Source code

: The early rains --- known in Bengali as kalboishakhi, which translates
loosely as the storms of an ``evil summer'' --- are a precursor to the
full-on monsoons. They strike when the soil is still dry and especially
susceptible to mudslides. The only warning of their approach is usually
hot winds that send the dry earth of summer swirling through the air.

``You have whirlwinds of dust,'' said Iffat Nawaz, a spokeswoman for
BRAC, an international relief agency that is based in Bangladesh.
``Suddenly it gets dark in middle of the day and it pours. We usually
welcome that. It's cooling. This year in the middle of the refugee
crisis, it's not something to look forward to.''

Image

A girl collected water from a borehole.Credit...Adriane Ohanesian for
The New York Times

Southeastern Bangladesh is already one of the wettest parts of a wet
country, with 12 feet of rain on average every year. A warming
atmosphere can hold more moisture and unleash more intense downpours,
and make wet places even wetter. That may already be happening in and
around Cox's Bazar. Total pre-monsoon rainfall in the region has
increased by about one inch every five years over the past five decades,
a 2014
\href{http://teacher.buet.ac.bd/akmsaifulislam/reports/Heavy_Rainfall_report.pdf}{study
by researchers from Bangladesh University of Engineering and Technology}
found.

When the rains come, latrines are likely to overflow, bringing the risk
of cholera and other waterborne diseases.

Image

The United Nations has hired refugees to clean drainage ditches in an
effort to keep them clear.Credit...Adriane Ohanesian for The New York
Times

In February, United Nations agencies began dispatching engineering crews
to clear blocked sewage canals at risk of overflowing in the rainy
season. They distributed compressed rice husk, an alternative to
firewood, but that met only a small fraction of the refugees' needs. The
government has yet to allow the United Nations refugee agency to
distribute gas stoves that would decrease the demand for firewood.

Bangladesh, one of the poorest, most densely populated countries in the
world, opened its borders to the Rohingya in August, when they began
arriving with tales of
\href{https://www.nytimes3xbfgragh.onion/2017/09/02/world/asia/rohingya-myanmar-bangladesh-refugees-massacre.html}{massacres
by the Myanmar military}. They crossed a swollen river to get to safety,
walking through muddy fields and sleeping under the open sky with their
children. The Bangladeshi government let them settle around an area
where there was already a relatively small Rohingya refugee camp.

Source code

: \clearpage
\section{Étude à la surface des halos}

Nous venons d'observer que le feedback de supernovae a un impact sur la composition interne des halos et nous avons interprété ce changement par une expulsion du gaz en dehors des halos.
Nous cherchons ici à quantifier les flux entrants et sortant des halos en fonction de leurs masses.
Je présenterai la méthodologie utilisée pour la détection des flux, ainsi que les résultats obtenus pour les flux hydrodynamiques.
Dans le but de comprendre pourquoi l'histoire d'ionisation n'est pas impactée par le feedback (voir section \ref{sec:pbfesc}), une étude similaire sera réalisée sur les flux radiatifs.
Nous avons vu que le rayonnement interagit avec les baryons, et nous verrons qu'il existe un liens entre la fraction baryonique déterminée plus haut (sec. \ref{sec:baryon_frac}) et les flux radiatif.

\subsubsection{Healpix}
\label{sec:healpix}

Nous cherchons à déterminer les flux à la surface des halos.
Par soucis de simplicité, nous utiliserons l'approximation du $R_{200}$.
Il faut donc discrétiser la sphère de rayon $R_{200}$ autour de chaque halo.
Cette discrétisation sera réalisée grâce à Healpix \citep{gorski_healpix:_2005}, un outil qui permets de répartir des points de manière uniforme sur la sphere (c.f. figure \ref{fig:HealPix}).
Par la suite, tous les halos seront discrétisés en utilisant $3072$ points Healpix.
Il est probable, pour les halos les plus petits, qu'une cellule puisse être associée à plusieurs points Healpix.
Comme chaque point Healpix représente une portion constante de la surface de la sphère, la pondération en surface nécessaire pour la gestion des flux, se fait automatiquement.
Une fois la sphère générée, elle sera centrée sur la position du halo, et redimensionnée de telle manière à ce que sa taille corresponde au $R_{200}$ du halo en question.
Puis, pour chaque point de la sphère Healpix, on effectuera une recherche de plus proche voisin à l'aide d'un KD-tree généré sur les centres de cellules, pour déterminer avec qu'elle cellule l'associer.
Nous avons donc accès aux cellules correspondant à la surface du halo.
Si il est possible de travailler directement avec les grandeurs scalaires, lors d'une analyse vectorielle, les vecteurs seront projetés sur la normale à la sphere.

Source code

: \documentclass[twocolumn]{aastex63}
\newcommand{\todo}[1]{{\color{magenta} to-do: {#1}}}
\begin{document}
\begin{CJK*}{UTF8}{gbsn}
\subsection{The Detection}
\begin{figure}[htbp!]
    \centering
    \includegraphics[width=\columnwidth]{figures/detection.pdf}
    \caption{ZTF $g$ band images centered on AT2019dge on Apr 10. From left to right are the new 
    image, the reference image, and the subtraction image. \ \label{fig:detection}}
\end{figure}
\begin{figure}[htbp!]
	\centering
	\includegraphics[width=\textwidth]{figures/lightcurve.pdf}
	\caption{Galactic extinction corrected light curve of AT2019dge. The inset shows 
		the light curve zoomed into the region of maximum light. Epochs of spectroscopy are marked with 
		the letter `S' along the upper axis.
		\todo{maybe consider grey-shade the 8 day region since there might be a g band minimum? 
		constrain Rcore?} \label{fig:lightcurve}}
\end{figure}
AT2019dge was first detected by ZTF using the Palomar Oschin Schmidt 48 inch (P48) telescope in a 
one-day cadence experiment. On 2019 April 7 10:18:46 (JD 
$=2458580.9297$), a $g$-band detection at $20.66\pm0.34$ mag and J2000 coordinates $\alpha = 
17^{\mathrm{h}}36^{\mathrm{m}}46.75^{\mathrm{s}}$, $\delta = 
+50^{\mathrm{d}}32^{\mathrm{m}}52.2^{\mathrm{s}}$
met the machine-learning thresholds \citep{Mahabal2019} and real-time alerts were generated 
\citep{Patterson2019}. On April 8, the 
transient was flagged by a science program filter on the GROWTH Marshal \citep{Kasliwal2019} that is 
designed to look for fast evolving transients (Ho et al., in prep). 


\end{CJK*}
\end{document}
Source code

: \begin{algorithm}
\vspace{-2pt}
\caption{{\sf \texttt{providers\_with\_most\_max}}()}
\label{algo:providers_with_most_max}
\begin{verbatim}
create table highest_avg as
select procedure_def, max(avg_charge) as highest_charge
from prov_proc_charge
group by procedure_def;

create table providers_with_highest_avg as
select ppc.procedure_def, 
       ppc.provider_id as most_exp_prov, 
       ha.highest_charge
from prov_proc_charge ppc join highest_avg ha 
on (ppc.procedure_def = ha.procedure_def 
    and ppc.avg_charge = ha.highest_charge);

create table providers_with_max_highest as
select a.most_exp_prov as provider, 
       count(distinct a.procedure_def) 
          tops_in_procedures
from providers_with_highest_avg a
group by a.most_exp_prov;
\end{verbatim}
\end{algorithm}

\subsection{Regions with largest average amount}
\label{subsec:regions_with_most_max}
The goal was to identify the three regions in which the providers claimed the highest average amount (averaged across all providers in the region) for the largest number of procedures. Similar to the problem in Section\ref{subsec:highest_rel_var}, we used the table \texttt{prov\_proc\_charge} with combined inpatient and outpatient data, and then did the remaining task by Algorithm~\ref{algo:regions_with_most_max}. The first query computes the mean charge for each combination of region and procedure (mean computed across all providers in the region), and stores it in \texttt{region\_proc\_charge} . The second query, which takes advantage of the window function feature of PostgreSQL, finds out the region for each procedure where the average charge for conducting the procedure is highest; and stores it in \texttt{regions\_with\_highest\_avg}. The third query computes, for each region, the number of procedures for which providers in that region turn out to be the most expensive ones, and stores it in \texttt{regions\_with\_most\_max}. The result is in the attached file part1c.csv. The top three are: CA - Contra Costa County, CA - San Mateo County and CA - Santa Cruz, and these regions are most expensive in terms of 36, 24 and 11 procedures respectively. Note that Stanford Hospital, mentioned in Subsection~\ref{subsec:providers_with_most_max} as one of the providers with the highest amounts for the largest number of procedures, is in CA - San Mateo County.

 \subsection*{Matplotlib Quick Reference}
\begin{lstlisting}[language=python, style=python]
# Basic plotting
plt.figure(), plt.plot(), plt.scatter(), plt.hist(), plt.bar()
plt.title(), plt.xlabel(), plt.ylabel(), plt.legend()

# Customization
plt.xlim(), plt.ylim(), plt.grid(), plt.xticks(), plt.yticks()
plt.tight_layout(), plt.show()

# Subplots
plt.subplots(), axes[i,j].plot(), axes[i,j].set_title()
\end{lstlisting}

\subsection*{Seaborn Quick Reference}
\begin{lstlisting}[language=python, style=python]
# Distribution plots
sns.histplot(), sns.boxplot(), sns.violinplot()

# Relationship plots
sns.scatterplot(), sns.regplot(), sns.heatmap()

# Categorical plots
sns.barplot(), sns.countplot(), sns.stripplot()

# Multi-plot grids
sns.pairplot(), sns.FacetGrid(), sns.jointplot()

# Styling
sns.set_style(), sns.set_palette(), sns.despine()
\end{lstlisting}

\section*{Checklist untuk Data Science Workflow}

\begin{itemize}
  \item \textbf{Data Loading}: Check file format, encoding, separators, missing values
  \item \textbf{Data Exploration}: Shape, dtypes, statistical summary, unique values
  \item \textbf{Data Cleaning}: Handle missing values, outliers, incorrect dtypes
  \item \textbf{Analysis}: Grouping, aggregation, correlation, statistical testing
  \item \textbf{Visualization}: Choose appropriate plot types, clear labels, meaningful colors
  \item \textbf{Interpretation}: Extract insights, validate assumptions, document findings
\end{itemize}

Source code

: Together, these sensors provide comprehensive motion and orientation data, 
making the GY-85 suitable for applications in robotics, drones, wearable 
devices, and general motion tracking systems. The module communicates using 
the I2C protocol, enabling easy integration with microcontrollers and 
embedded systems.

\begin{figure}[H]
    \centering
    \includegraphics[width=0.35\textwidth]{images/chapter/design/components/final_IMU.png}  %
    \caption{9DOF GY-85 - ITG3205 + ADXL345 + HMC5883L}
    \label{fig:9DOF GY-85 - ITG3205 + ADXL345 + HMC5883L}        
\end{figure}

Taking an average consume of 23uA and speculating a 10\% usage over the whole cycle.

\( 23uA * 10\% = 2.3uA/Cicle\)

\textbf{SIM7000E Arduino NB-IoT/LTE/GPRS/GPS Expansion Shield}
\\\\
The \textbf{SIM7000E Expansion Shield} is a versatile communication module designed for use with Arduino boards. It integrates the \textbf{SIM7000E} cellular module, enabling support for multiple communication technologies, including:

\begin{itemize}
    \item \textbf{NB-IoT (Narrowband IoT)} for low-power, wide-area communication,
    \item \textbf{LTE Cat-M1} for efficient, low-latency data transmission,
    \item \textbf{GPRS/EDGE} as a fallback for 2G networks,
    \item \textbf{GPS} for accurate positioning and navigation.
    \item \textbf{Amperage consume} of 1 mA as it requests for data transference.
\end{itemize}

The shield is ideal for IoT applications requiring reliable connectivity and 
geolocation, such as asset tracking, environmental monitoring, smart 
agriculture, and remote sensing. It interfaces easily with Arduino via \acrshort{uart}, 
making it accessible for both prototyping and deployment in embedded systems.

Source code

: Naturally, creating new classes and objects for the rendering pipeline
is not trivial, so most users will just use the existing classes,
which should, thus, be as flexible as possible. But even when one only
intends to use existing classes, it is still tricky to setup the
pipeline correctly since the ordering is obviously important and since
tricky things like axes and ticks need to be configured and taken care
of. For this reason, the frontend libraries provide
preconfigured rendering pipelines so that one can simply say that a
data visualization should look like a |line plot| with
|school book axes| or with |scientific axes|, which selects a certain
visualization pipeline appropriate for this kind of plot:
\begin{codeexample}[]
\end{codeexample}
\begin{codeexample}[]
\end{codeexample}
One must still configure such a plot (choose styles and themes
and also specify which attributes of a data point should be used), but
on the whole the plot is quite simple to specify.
----------------------------------------
• _What the task requires_:
All that is wanted is the stretch of lines above from the one containing "Par soucis de" through the one containing "Une fois la", duplicated exactly.

• _The completed task_:
Par soucis de simplicité, nous utiliserons l'approximation du $R_{200}$.
Il faut donc discrétiser la sphère de rayon $R_{200}$ autour de chaque halo.
Cette discrétisation sera réalisée grâce à Healpix \citep{gorski_healpix:_2005}, un outil qui permets de répartir des points de manière uniforme sur la sphere (c.f. figure \ref{fig:HealPix}).
Par la suite, tous les halos seront discrétisés en utilisant $3072$ points Healpix.
Il est probable, pour les halos les plus petits, qu'une cellule puisse être associée à plusieurs points Healpix.
Comme chaque point Healpix représente une portion constante de la surface de la sphère, la pondération en surface nécessaire pour la gestion des flux, se fait automatiquement.
Une fois la sphère générée, elle sera centrée sur la position du halo, et redimensionnée de telle manière à ce que sa taille corresponde au $R_{200}$ du halo en question.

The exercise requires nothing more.